__SUPPLIED ENTRIES__:
━━━━━━━━━━━━━━━━

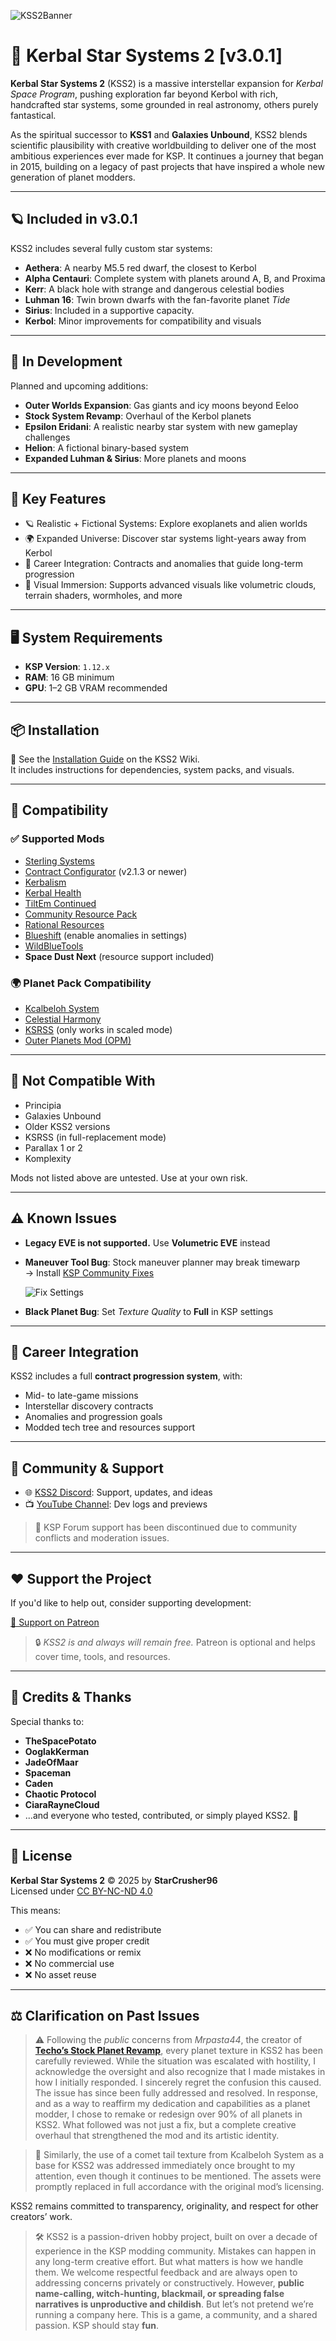 ![KSS2Banner](https://github.com/user-attachments/assets/b3b2adaf-f4bc-4d4f-abfc-13baac337d79)
# 🌌 Kerbal Star Systems 2 \[v3.0.1]

**Kerbal Star Systems 2** (KSS2) is a massive interstellar expansion for *Kerbal Space Program*, pushing exploration far beyond Kerbol with rich, handcrafted star systems, some grounded in real astronomy, others purely fantastical.

As the spiritual successor to **KSS1** and **Galaxies Unbound**, KSS2 blends scientific plausibility with creative worldbuilding to deliver one of the most ambitious experiences ever made for KSP. It continues a journey that began in 2015, building on a legacy of past projects that have inspired a whole new generation of planet modders.

---

## 🪐 Included in v3.0.1

KSS2 includes several fully custom star systems:

- **Aethera**: A nearby M5.5 red dwarf, the closest to Kerbol  
- **Alpha Centauri**: Complete system with planets around A, B, and Proxima  
- **Kerr**: A black hole with strange and dangerous celestial bodies  
- **Luhman 16**: Twin brown dwarfs with the fan-favorite planet *Tide*  
- **Sirius**: Included in a supportive capacity. 
- **Kerbol**: Minor improvements for compatibility and visuals

---

## 🔭 In Development

Planned and upcoming additions:

- **Outer Worlds Expansion**: Gas giants and icy moons beyond Eeloo  
- **Stock System Revamp**: Overhaul of the Kerbol planets  
- **Epsilon Eridani**: A realistic nearby star system with new gameplay challenges
- **Helion**: A fictional binary-based system  
- **Expanded Luhman & Sirius**: More planets and moons

---

## 🚀 Key Features

- 🪐 Realistic + Fictional Systems: Explore exoplanets and alien worlds 
- 🌍 Expanded Universe: Discover star systems light-years away from Kerbol
- 🔁 Career Integration: Contracts and anomalies that guide long-term progression
- 🌌 Visual Immersion: Supports advanced visuals like volumetric clouds, terrain shaders, wormholes, and more

---

## 🖥️ System Requirements

- **KSP Version**: `1.12.x`  
- **RAM**: 16 GB minimum  
- **GPU**: 1–2 GB VRAM recommended

---

## 📦 Installation

📖 See the [Installation Guide](https://github.com/StarCrusher96/Kerbal-Star-Systems-2/wiki/%F0%9F%9A%80-How-to-Install-Kerbal-Star-Systems-2) on the KSS2 Wiki.  
It includes instructions for dependencies, system packs, and visuals.

---

## 🔌 Compatibility

### ✅ Supported Mods

- [Sterling Systems](https://forum.kerbalspaceprogram.com/topic/219609)  
- [Contract Configurator](https://github.com/KSP-RO/ContractConfigurator) (v2.1.3 or newer)  
- [Kerbalism](https://forum.kerbalspaceprogram.com/topic/190382)  
- [Kerbal Health](https://forum.kerbalspaceprogram.com/topic/155313)  
- [TiltEm Continued](https://spacedock.info/mod/3909/TiltEm%20Continued)  
- [Community Resource Pack](https://github.com/UmbraSpaceIndustries/CommunityResourcePack)  
- [Rational Resources](https://forum.kerbalspaceprogram.com/topic/184875)  
- [Blueshift](https://github.com/Angel-125/Blueshift) (enable anomalies in settings)  
- [WildBlueTools](https://github.com/Angel-125/WildBlueTools)  
- **Space Dust Next** (resource support included)

### 🌍 Planet Pack Compatibility

- [Kcalbeloh System](https://github.com/jcyuan06/Kcalbeloh-System/releases/tag/v1.1.8)  
- [Celestial Harmony](https://github.com/ProximaCentauri-star/Celestial-Harmony)  
- [KSRSS](https://github.com/KSP-RO/KSRSS) (only works in scaled mode)  
- [Outer Planets Mod (OPM)](https://github.com/Poodmund/Outer-Planets-Mod)

---

## 🚫 Not Compatible With

- Principia  
- Galaxies Unbound  
- Older KSS2 versions  
- KSRSS (in full-replacement mode)  
- Parallax 1 or 2  
- Komplexity

Mods not listed above are untested. Use at your own risk.

---

## ⚠️ Known Issues

- **Legacy EVE is not supported.** Use **Volumetric EVE** instead  
- **Maneuver Tool Bug**: Stock maneuver planner may break timewarp  
  → Install [KSP Community Fixes](https://github.com/KSPModdingLibs/KSPCommunityFixes)

  ![Fix Settings](https://raw.githubusercontent.com/KSPModdingLibs/KSPCommunityFixes/master/Screenshots/settings.gif)

- **Black Planet Bug**: Set *Texture Quality* to **Full** in KSP settings

---

## 🎯 Career Integration

KSS2 includes a full **contract progression system**, with:
- Mid- to late-game missions  
- Interstellar discovery contracts  
- Anomalies and progression goals  
- Modded tech tree and resources support

---

## 💬 Community & Support

- 🌐 [KSS2 Discord](https://discord.com/invite/8mKywDaujE): Support, updates, and ideas  
- 📺 [YouTube Channel](https://www.youtube.com/channel/UCrEUo4-6hNuVxUPEKNv8EcA): Dev logs and previews

> 🛑 KSP Forum support has been discontinued due to community conflicts and moderation issues.

---

## ❤️ Support the Project

If you'd like to help out, consider supporting development:

[🎁 Support on Patreon](https://www.patreon.com/c/StarCrusher96)

> 🔒 *KSS2 is and always will remain free.* 
> Patreon is optional and helps cover time, tools, and resources.

---

## 🙏 Credits & Thanks

Special thanks to:

- **TheSpacePotato**  
- **OoglakKerman**  
- **JadeOfMaar**  
- **Spaceman**  
- **Caden**  
- **Chaotic Protocol**  
- **CiaraRayneCloud**  
- ...and everyone who tested, contributed, or simply played KSS2. 🖤

---

## 📜 License

**Kerbal Star Systems 2** © 2025 by **StarCrusher96**  
Licensed under [CC BY-NC-ND 4.0](https://creativecommons.org/licenses/by-nc-nd/4.0/)

This means:
- ✅ You can share and redistribute
- ✅ You must give proper credit 
- ❌ No modifications or remix
- ❌ No commercial use  
- ❌ No asset reuse

---

## ⚖️ Clarification on Past Issues

> ⚠️ Following the *public* concerns from *Mrpasta44*, the creator of [**Techo’s Stock Planet Revamp**](https://forum.kerbalspaceprogram.com/topic/219196-techos-stock-planet-revamp-v010/), every planet texture in KSS2 has been carefully reviewed.
> While the situation was escalated with hostility, I acknowledge the oversight and also recognize that I made mistakes in how I initially responded. I sincerely regret the confusion this caused. The issue has since been fully addressed and resolved.
> In response, and as a way to reaffirm my dedication and capabilities as a planet modder, I chose to remake or redesign over 90% of all planets in KSS2. What followed was not just a fix, but a complete creative overhaul that strengthened the mod and its artistic identity.

> 🔹 Similarly, the use of a comet tail texture from Kcalbeloh System as a base for KSS2 was addressed immediately once brought to my attention, even though it continues to be mentioned. The assets were promptly replaced in full accordance with the original mod’s licensing.

KSS2 remains committed to transparency, originality, and respect for other creators’ work.

> 🛠️ KSS2 is a passion-driven hobby project, built on over a decade of experience in the KSP modding community. Mistakes can happen in any long-term creative effort. But what matters is how we handle them.
> We welcome respectful feedback and are always open to addressing concerns privately or constructively. However, **public name-calling, witch-hunting, blackmail, or spreading false narratives is unproductive and childish**. But let’s not pretend we’re running a company here. This is a game, a community, and a shared passion. KSP should stay **fun**.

━━━━━━━━━━━━━━━━

Each entry above must be set down word for word; none of its pictures belong in the copy.

__RESPONSE AREA__:
 ![KSS2Banner](https://github.com/user-attachments/assets/b3b2adaf-f4bc-4d4f-abfc-13baac337d79)
# 🌌 Kerbal Star Systems 2 \[v3.0.1]

**Kerbal Star Systems 2** (KSS2) is a massive interstellar expansion for *Kerbal Space Program*, pushing exploration far beyond Kerbol with rich, handcrafted star systems, some grounded in real astronomy, others purely fantastical.

As the spiritual successor to **KSS1** and **Galaxies Unbound**, KSS2 blends scientific plausibility with creative worldbuilding to deliver one of the most ambitious experiences ever made for KSP. It continues a journey that began in 2015, building on a legacy of past projects that have inspired a whole new generation of planet modders.

---

## 🪐 Included in v3.0.1

KSS2 includes several fully custom star systems:

- **Aethera**: A nearby M5.5 red dwarf, the closest to Kerbol  
- **Alpha Centauri**: Complete system with planets around A, B, and Proxima  
- **Kerr**: A black hole with strange and dangerous celestial bodies  
- **Luhman 16**: Twin brown dwarfs with the fan-favorite planet *Tide*  
- **Sirius**: Included in a supportive capacity. 
- **Kerbol**: Minor improvements for compatibility and visuals

---

## 🔭 In Development

Planned and upcoming additions:

- **Outer Worlds Expansion**: Gas giants and icy moons beyond Eeloo  
- **Stock System Revamp**: Overhaul of the Kerbol planets  
- **Epsilon Eridani**: A realistic nearby star system with new gameplay challenges
- **Helion**: A fictional binary-based system  
- **Expanded Luhman & Sirius**: More planets and moons

---

## 🚀 Key Features

- 🪐 Realistic + Fictional Systems: Explore exoplanets and alien worlds 
- 🌍 Expanded Universe: Discover star systems light-years away from Kerbol
- 🔁 Career Integration: Contracts and anomalies that guide long-term progression
- 🌌 Visual Immersion: Supports advanced visuals like volumetric clouds, terrain shaders, wormholes, and more

---

## 🖥️ System Requirements

- **KSP Version**: `1.12.x`  
- **RAM**: 16 GB minimum  
- **GPU**: 1–2 GB VRAM recommended

---

## 📦 Installation

📖 See the [Installation Guide](https://github.com/StarCrusher96/Kerbal-Star-Systems-2/wiki/%F0%9F%9A%80-How-to-Install-Kerbal-Star-Systems-2) on the KSS2 Wiki.  
It includes instructions for dependencies, system packs, and visuals.

---

## 🔌 Compatibility

### ✅ Supported Mods

- [Sterling Systems](https://forum.kerbalspaceprogram.com/topic/219609)  
- [Contract Configurator](https://github.com/KSP-RO/ContractConfigurator) (v2.1.3 or newer)  
- [Kerbalism](https://forum.kerbalspaceprogram.com/topic/190382)  
- [Kerbal Health](https://forum.kerbalspaceprogram.com/topic/155313)  
- [TiltEm Continued](https://spacedock.info/mod/3909/TiltEm%20Continued)  
- [Community Resource Pack](https://github.com/UmbraSpaceIndustries/CommunityResourcePack)  
- [Rational Resources](https://forum.kerbalspaceprogram.com/topic/184875)  
- [Blueshift](https://github.com/Angel-125/Blueshift) (enable anomalies in settings)  
- [WildBlueTools](https://github.com/Angel-125/WildBlueTools)  
- **Space Dust Next** (resource support included)

### 🌍 Planet Pack Compatibility

- [Kcalbeloh System](https://github.com/jcyuan06/Kcalbeloh-System/releases/tag/v1.1.8)  
- [Celestial Harmony](https://github.com/ProximaCentauri-star/Celestial-Harmony)  
- [KSRSS](https://github.com/KSP-RO/KSRSS) (only works in scaled mode)  
- [Outer Planets Mod (OPM)](https://github.com/Poodmund/Outer-Planets-Mod)

---

## 🚫 Not Compatible With

- Principia  
- Galaxies Unbound  
- Older KSS2 versions  
- KSRSS (in full-replacement mode)  
- Parallax 1 or 2  
- Komplexity

Mods not listed above are untested. Use at your own risk.

---

## ⚠️ Known Issues

- **Legacy EVE is not supported.** Use **Volumetric EVE** instead  
- **Maneuver Tool Bug**: Stock maneuver planner may break timewarp  
  → Install [KSP Community Fixes](https://github.com/KSPModdingLibs/KSPCommunityFixes)

  ![Fix Settings](https://raw.githubusercontent.com/KSPModdingLibs/KSPCommunityFixes/master/Screenshots/settings.gif)

- **Black Planet Bug**: Set *Texture Quality* to **Full** in KSP settings

---

## 🎯 Career Integration

KSS2 includes a full **contract progression system**, with:
- Mid- to late-game missions  
- Interstellar discovery contracts  
- Anomalies and progression goals  
- Modded tech tree and resources support

---

## 💬 Community & Support

- 🌐 [KSS2 Discord](https://discord.com/invite/8mKywDaujE): Support, updates, and ideas  
- 📺 [YouTube Channel](https://www.youtube.com/channel/UCrEUo4-6hNuVxUPEKNv8EcA): Dev logs and previews

> 🛑 KSP Forum support has been discontinued due to community conflicts and moderation issues.

---

## ❤️ Support the Project

If you'd like to help out, consider supporting development:

[🎁 Support on Patreon](https://www.patreon.com/c/StarCrusher96)

> 🔒 *KSS2 is and always will remain free.* 
> Patreon is optional and helps cover time, tools, and resources.

---

## 🙏 Credits & Thanks

Special thanks to:

- **TheSpacePotato**  
- **OoglakKerman**  
- **JadeOfMaar**  
- **Spaceman**  
- **Caden**  
- **Chaotic Protocol**  
- **CiaraRayneCloud**  
- ...and everyone who tested, contributed, or simply played KSS2. 🖤

---

## 📜 License

**Kerbal Star Systems 2** © 2025 by **StarCrusher96**  
Licensed under [CC BY-NC-ND 4.0](https://creativecommons.org/licenses/by-nc-nd/4.0/)

This means:
- ✅ You can share and redistribute
- ✅ You must give proper credit 
- ❌ No modifications or remix
- ❌ No commercial use  
- ❌ No asset reuse

---

## ⚖️ Clarification on Past Issues

> ⚠️ Following the *public* concerns from *Mrpasta44*, the creator of [**Techo’s Stock Planet Revamp**](https://forum.kerbalspaceprogram.com/topic/219196-techos-stock-planet-revamp-v010/), every planet texture in KSS2 has been carefully reviewed.
> While the situation was escalated with hostility, I acknowledge the oversight and also recognize that I made mistakes in how I initially responded. I sincerely regret the confusion this caused. The issue has since been fully addressed and resolved.
> In response, and as a way to reaffirm my dedication and capabilities as a planet modder, I chose to remake or redesign over 90% of all planets in KSS2. What followed was not just a fix, but a complete creative overhaul that strengthened the mod and its artistic identity.

> 🔹 Similarly, the use of a comet tail texture from Kcalbeloh System as a base for KSS2 was addressed immediately once brought to my attention, even though it continues to be mentioned. The assets were promptly replaced in full accordance with the original mod’s licensing.

KSS2 remains committed to transparency, originality, and respect for other creators’ work.

> 🛠️ KSS2 is a passion-driven hobby project, built on over a decade of experience in the KSP modding community. Mistakes can happen in any long-term creative effort. But what matters is how we handle them.
> We welcome respectful feedback and are always open to addressing concerns privately or constructively. However, **public name-calling, witch-hunting, blackmail, or spreading false narratives is unproductive and childish**. But let’s not pretend we’re running a company here. This is a game, a community, and a shared passion. KSP should stay **fun**.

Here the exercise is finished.